▸ **Task**: Every line that contains "turbidity" must be located and copied from the data.

▸ **Records to use**:

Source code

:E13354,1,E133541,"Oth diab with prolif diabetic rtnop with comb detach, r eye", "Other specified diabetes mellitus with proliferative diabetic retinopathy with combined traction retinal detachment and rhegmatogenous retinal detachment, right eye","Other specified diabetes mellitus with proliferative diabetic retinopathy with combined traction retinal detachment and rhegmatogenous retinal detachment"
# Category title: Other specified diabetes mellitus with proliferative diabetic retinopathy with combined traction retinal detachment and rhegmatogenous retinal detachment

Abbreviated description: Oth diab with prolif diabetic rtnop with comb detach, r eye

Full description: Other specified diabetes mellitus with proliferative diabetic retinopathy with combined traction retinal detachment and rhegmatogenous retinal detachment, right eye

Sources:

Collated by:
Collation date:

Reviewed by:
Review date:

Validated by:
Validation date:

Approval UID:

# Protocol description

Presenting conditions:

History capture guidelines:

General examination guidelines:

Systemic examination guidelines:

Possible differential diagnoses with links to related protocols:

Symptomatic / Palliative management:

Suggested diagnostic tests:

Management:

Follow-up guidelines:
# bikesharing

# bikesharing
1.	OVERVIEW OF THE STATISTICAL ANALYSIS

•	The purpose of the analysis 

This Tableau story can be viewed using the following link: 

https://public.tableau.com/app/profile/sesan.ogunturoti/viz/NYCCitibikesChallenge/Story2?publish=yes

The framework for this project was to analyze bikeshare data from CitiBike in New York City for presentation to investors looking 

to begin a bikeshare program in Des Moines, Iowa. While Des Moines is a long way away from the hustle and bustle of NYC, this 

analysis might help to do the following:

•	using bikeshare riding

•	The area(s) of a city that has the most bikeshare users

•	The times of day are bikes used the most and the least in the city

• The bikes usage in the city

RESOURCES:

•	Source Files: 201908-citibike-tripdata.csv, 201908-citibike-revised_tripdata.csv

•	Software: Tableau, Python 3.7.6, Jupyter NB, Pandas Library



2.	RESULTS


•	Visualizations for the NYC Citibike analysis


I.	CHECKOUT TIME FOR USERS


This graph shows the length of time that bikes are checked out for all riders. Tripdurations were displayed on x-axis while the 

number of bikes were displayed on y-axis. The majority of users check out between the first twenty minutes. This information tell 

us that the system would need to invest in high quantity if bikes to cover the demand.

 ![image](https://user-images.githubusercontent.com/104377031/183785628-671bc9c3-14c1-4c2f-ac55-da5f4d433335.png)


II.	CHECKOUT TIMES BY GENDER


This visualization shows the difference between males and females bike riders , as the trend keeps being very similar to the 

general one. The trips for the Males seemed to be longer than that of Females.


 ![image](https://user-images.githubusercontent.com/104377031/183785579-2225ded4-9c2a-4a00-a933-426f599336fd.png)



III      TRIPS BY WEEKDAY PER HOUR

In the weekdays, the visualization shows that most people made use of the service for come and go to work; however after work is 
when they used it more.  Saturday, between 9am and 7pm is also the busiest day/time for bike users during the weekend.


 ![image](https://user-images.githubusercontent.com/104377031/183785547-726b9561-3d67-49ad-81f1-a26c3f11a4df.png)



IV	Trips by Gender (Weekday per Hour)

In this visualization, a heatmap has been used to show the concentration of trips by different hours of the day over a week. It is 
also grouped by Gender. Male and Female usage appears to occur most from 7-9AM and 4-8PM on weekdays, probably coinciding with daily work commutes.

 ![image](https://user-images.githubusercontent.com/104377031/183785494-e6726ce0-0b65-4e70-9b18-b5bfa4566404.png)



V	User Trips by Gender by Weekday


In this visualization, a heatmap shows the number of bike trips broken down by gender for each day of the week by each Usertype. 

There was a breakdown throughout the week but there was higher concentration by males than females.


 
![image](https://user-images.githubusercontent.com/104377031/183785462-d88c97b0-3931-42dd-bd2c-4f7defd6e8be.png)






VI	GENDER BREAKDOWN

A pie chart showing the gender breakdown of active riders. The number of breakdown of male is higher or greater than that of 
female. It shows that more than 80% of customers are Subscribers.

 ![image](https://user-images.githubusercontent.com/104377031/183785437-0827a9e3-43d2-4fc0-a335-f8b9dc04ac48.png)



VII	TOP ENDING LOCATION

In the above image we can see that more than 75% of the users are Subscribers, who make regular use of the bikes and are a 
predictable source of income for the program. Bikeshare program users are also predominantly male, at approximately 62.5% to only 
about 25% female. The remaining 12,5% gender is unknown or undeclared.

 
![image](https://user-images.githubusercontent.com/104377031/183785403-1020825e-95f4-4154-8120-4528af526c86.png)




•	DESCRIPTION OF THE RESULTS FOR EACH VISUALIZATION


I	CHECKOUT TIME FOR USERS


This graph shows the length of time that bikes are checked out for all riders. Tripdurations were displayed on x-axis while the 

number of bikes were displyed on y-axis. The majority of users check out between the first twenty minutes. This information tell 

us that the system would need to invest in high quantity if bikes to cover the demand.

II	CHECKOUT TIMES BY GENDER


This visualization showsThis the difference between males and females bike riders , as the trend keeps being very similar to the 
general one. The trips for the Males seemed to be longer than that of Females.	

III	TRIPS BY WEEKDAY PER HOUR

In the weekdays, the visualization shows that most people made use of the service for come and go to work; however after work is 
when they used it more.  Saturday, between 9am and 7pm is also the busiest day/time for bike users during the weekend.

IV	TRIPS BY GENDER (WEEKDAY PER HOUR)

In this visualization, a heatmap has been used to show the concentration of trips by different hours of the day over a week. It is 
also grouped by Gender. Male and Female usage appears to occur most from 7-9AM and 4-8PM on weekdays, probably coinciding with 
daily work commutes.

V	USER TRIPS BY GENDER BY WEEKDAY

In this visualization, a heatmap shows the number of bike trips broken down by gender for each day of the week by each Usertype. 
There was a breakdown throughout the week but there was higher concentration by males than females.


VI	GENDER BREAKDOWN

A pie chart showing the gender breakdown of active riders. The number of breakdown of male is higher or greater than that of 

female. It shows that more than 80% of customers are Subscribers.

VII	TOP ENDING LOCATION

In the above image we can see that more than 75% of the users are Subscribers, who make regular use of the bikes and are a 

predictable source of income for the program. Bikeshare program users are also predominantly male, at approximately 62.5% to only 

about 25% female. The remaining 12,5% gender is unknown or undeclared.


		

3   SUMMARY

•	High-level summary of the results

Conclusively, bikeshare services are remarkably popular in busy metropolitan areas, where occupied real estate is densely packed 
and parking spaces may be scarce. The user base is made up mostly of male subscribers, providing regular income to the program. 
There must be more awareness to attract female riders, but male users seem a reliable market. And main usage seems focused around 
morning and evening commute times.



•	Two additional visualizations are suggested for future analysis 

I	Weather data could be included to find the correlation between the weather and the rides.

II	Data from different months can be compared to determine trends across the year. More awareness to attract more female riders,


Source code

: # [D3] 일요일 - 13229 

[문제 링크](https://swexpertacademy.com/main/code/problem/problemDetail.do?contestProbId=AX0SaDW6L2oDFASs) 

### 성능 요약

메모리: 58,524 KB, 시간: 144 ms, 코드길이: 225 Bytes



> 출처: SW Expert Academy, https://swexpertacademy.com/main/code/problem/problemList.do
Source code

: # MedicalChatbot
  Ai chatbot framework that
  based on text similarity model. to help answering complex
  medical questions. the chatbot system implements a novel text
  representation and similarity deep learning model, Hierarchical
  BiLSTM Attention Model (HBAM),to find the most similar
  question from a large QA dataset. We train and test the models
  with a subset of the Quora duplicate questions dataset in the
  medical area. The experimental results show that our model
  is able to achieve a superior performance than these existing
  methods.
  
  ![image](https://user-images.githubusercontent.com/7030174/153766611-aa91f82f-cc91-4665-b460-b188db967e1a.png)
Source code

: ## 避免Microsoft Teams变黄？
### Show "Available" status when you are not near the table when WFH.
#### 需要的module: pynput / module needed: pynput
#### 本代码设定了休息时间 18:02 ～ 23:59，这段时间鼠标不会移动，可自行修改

...

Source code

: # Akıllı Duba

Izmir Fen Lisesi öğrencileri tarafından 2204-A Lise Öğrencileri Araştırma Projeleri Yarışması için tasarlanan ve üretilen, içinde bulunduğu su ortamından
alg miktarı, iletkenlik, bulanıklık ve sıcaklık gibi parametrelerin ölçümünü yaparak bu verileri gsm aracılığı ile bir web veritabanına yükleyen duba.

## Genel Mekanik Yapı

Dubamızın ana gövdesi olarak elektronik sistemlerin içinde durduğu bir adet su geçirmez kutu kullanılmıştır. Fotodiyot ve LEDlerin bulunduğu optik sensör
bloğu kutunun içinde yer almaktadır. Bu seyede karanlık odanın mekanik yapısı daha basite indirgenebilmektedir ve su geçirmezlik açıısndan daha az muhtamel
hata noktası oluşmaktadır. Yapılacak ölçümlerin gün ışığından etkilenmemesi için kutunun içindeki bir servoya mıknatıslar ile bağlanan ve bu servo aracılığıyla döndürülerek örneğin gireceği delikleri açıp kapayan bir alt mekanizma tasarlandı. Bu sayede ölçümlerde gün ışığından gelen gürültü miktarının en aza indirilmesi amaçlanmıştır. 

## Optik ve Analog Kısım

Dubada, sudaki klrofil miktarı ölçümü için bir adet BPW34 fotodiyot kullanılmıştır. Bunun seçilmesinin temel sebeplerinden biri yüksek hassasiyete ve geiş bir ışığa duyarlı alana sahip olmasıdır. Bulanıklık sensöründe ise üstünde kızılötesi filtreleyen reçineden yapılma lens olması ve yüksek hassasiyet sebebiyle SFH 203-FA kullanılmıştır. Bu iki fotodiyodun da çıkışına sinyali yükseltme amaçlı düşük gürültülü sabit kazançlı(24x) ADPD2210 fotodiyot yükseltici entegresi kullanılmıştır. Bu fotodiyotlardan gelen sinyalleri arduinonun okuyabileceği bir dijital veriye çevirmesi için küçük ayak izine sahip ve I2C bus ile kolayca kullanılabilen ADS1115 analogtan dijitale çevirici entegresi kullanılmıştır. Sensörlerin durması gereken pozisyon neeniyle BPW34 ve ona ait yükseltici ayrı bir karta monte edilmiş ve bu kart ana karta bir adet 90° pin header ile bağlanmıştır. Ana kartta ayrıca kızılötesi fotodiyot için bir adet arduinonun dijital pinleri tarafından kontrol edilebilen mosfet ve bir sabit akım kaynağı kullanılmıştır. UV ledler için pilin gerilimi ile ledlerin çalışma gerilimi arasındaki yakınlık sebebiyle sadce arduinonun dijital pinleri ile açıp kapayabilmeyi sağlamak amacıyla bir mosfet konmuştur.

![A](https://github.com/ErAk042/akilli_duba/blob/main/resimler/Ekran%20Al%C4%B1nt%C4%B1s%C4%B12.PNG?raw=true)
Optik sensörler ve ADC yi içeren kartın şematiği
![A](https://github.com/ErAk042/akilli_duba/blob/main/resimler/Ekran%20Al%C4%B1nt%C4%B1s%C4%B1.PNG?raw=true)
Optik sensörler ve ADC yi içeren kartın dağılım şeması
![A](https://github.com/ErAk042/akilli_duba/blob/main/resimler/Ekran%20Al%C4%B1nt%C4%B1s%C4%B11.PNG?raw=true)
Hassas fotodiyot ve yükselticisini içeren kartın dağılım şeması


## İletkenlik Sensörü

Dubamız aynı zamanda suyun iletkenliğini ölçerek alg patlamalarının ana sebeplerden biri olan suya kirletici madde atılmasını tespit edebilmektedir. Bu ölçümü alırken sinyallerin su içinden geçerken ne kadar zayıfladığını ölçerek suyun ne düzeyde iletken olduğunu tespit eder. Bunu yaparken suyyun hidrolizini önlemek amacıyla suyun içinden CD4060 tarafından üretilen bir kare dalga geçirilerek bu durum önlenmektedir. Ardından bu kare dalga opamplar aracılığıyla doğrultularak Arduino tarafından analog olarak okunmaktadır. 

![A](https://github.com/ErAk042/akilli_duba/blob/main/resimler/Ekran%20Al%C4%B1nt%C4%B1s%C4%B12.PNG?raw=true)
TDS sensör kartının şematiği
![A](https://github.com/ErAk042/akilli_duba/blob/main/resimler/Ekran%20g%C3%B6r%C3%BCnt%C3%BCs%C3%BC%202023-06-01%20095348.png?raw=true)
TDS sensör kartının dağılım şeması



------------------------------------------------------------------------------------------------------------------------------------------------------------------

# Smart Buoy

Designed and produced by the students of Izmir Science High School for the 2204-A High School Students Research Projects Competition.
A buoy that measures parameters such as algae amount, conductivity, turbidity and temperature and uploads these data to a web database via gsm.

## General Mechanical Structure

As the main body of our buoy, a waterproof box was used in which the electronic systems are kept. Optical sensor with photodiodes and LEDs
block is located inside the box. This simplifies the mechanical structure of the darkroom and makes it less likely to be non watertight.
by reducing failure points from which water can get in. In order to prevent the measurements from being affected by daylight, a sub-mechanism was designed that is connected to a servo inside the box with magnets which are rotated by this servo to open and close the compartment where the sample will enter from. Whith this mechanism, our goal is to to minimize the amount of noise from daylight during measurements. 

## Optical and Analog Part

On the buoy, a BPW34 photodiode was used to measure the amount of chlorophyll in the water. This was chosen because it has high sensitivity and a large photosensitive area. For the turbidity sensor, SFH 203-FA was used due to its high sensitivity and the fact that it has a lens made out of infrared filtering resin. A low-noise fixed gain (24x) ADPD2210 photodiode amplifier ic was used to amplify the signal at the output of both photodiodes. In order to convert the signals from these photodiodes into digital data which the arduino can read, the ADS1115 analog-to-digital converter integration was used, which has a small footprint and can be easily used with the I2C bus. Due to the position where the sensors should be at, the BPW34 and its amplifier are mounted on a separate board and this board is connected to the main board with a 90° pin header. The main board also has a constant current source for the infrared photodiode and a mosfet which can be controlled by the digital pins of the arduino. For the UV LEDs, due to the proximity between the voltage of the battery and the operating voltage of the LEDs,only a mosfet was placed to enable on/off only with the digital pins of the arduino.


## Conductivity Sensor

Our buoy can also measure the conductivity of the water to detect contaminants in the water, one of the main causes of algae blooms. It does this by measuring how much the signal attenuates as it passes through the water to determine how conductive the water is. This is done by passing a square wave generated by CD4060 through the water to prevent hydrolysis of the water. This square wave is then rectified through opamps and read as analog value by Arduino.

---

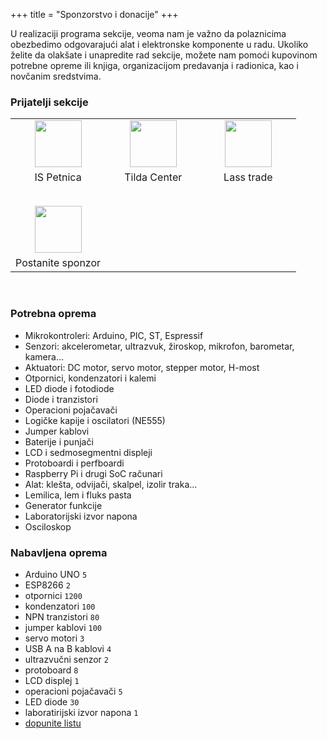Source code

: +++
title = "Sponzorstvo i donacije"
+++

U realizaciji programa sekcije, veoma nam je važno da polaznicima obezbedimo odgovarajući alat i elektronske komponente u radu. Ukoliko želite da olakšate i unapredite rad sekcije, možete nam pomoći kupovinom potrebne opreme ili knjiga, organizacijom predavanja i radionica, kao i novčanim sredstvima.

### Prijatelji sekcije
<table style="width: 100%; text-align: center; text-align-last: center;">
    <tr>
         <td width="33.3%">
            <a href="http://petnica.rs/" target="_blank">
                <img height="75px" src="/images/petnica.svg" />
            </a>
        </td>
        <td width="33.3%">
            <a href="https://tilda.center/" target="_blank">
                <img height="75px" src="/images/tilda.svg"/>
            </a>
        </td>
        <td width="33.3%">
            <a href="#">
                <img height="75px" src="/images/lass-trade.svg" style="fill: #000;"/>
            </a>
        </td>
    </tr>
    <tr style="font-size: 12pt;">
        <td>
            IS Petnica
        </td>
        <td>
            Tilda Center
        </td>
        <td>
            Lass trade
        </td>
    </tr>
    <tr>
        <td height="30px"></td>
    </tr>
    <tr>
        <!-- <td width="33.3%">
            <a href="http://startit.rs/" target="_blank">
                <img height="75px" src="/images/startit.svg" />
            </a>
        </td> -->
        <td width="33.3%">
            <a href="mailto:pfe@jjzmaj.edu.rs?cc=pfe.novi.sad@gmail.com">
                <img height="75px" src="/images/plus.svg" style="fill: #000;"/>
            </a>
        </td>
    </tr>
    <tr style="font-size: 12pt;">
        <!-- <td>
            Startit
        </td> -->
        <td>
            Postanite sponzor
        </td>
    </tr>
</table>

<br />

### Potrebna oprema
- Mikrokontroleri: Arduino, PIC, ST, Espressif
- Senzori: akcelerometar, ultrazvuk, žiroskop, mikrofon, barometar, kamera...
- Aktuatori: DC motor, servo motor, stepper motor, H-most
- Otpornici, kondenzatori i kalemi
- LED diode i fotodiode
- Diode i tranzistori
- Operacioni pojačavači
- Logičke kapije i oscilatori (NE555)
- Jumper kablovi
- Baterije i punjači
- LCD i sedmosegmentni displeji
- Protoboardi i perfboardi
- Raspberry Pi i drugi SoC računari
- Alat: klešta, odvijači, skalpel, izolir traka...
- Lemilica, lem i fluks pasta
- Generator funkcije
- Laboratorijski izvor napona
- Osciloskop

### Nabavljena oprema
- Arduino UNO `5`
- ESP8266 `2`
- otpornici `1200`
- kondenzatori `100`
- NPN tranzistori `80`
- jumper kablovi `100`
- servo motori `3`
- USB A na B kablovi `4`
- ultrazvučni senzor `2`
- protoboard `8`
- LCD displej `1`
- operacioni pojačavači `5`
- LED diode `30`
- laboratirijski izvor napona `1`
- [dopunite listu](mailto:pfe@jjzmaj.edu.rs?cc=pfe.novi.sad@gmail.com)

▸ **Your response**:
A buoy that measures parameters such as algae amount, conductivity, turbidity and temperature and uploads these data to a web database via gsm.
On the buoy, a BPW34 photodiode was used to measure the amount of chlorophyll in the water. This was chosen because it has high sensitivity and a large photosensitive area. For the turbidity sensor, SFH 203-FA was used due to its high sensitivity and the fact that it has a lens made out of infrared filtering resin. A low-noise fixed gain (24x) ADPD2210 photodiode amplifier ic was used to amplify the signal at the output of both photodiodes. In order to convert the signals from these photodiodes into digital data which the arduino can read, the ADS1115 analog-to-digital converter integration was used, which has a small footprint and can be easily used with the I2C bus. Due to the position where the sensors should be at, the BPW34 and its amplifier are mounted on a separate board and this board is connected to the main board with a 90° pin header. The main board also has a constant current source for the infrared photodiode and a mosfet which can be controlled by the digital pins of the arduino. For the UV LEDs, due to the proximity between the voltage of the battery and the operating voltage of the LEDs,only a mosfet was placed to enable on/off only with the digital pins of the arduino.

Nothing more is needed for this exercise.